Private Credit & Direct Lending

Definition

NAV (Net Asset Value) facilities are credit lines extended to private equity and credit funds, secured by the fund's underlying portfolio rather than individual assets. Advance rates typically range from 15-25% of fund NAV, with quarterly mark-to-market valuations and margin call provisions. Pricing is L+200 to L+350, significantly lower than traditional fund-level leverage because lenders look through to diversified portfolios of sponsor-backed companies or credit instruments.

Why it matters

NAV facilities create dangerous feedback loops during market stress. When portfolio valuations decline, lenders issue margin calls requiring funds to post additional collateral or repay debt. If the fund can't meet calls, forced asset sales occur—driving valuations lower and triggering more margin calls. During March 2020, NAV facilities caused cascading forced selling in CLO equity and private credit secondaries. Funds that avoided NAV facilities preserved capital, while leveraged funds experienced permanent impairment. The key risk: NAV facilities transform mark-to-market paper losses into realized losses through forced deleveraging.

Common misconceptions

  • NAV facilities are NOT simply 'borrowing against your portfolio.' The leverage is secured by fund-level interests, creating structural subordination to portfolio company debt.
  • Margin calls are not discretionary—they're contractual obligations triggered by NAV declines, typically with 5-10 business day cure periods.
  • NAV facilities cannot be easily refinanced during stress. When valuations are falling, replacement lenders demand material deleveraging or refuse to provide facilities entirely.

Technical details

Structural mechanics and advance rates

Typical NAV facility terms: 15-25% advance rate on fund NAV (i.e., $100M NAV supports $15-25M facility), quarterly NAV recalculation by fund administrator, margin maintenance covenant requiring advance rate maintenance after valuation changes, and cure periods of 5-10 business days for margin calls.

Advance rate varies by fund type: PE funds with public company exposure get 20-25%, credit funds with liquid loans get 20-25%, venture funds and illiquid strategies get 10-15%. Lenders discount troubled positions (CCC-rated debt, impaired equity) at 0-50% of reported NAV.

Margin call mechanics and forced selling

Example scenario: Fund has $100M NAV, $20M NAV facility (20% advance rate). Portfolio marks down 15% to $85M NAV. Permitted borrowing under 20% advance rate is now $17M. Fund faces $3M margin call—must post cash, pledge additional assets, or repay debt.

If fund can't cure: Lender can force asset sales or seize collateral (fund-level interests). Asset sales in stressed markets realize 60-80% of mark-to-market values, creating additional NAV decline and potential subsequent margin calls.

Feedback loop: NAV decline → margin call → forced selling → lower sale prices → further NAV decline → more margin calls.
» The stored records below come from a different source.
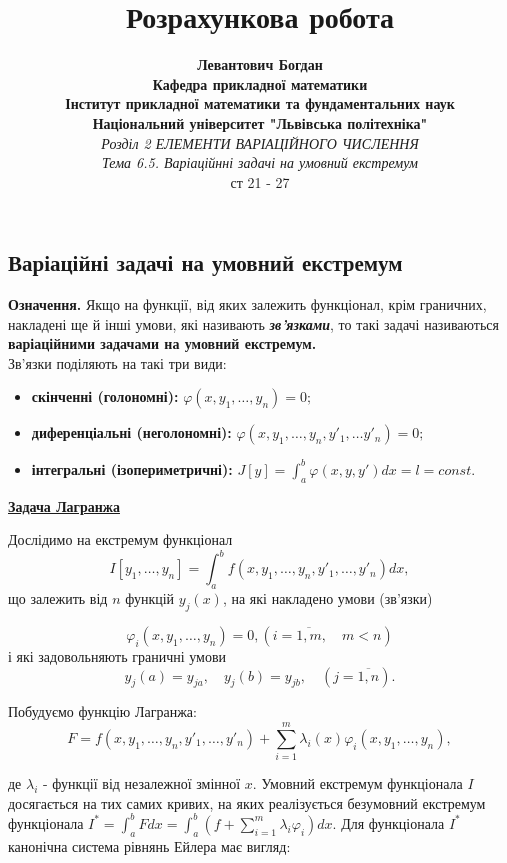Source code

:\documentclass[12pt,a4paper]{article}
\title{Розрахункова робота}
\author{
 \textbf{Левантович Богдан}
 \\\textbf{Кафедра прикладної математики}
 \\\textbf{Інститут прикладної математики та фундаментальних наук}
 \\\textbf{Національний університет "Львівська політехніка"}
\\\emph{Розділ 2 ЕЛЕМЕНТИ ВАРІАЦІЙНОГО ЧИСЛЕННЯ}
\\\emph{Тема 6.5. Варіаційнні задачі на умовний екстремум}
 \\\textcolor[rgb]{0.00,1.00,0.25}{ст 21 - 27}     
}
\date{}
\begin{document}
\maketitle
	\newpage
	\subsection{Варіаційні задачі на умовний екстремум}

	\textbf{Означення.} Якщо на функції, від яких залежить функціонал, крім граничних, накладені ще й інші умови,
	які називають \textbf{\textit{зв’язками}}, то такі задачі називаються \textbf{варіаційними задачами на умовний екстремум.} \\
	Зв’язки поділяють на такі три види: 
	\begin{itemize}
		\item \textbf{скінченні (голономні):} $\varphi(x, y_1,\ldots, y_n) = 0;$

		\item \textbf{диференціальні (неголономні):}
			$\varphi(x, y_1, \ldots, y_n, y'_1, \ldots y'_n) = 0;$

		\item \textbf{інтегральні (ізопериметричні):} 
			$J[y] = \int_{a}^{b} \varphi(x, y, y')dx = l = const$.
	\end{itemize}

	\begin{center}
		\underline{\textbf{Задача Лагранжа}}
	\end{center}

	Дослідимо на екстремум функціонал
	\begin{equation}
		I[y_1, \ldots, y_n] = \int_{a}^{b} f(x, y_1, \ldots, y_n, y'_1, \ldots, y'_n)dx,
	\end{equation}
	що залежить від $n$ функцій $y_j(x)$, на які накладено умови (зв’язки)
	
	$$\varphi_i(x, y_1, \ldots, y_n) = 0, (i = \overline{1,m}, \quad m < n)$$
	і які задовольняють граничні умови
	$$y_j(a) = y_{ja}, \quad y_j(b) = y_{jb}, \quad (j=\overline{1,n}).$$
	
	Побудуємо функцію Лагранжа:
	\begin{equation}
		F = f(x, y_1, \ldots, y_n, y'_1, \ldots, y'_n) + 
		\sum_{i=1}^{m} \lambda_i(x) \varphi_i(x, y_1, \ldots, y_n),    			
	\end{equation}				      

	де $\lambda_i$ - функції від незалежної змінної $x$. Умовний екстремум функціонала $I$
	досягається на тих самих кривих, на яких реалізується безумовний екстремум функціонала
	$I^{*} = \int_{a}^{b} Fdx = \int_{a}^{b} \left(f + \sum_{i=1}^{m} \lambda_i \varphi_i \right)dx$.
	Для функціонала $I^{*}$ канонічна система рівнянь Ейлера має вигляд:
	
\end{document}
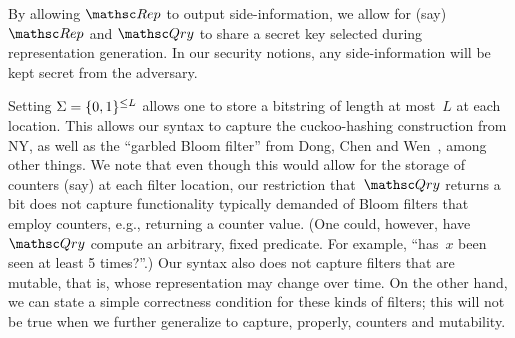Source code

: By allowing $\Rep$ to output side-information, we allow for (say) $\Rep$ and $\Qry$ to share a secret key selected during representation generation.    In our security notions, any side-information will be kept secret from the adversary.

Setting $\Sigma=\{0,1\}^{\leq L}$ allows one to store a bitstring of length at most~$L$ at each location.  This allows our syntax to capture the cuckoo-hashing construction from NY, as well as the ``garbled Bloom filter'' from Dong, Chen and Wen~\cite{xxx}, among other things. We note that even though this would allow for the storage of counters (say) at each filter location, our restriction that~$\Qry$ returns a bit does not capture functionality typically demanded of Bloom filters that employ counters, e.g., returning a counter value. (One could, however, have $\Qry$ compute an arbitrary, fixed predicate.  For example, ``has~$x$ been seen at least 5 times?''.)
Our syntax also does not capture filters that are mutable, that is, whose representation may change over time.
On the other hand, we can state a simple correctness condition for these kinds of filters; this will not be true when we further generalize to capture, properly, counters and mutability.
This spiral was visible in March 2020 CLO equity secondary markets.

Uses and strategic considerations

Appropriate uses: Bridge financing for committed follow-on investments before portfolio exits, management fee and expense coverage, opportunistic deployment when seeing compelling dislocations. NAV facilities can enhance IRR if used prudently.

Dangerous uses: Permanent leverage to boost returns, funding distributions to LPs before underlying exits, doubling down on positions during drawdowns. These uses amplify downside risk without commensurate upside.

Best practice: Many sophisticated GPs either avoid NAV facilities entirely or maintain strict LTV limits (10-15% max) and require board approval for drawdowns. Some GPs prohibit NAV facilities in fund agreements to protect LP interests.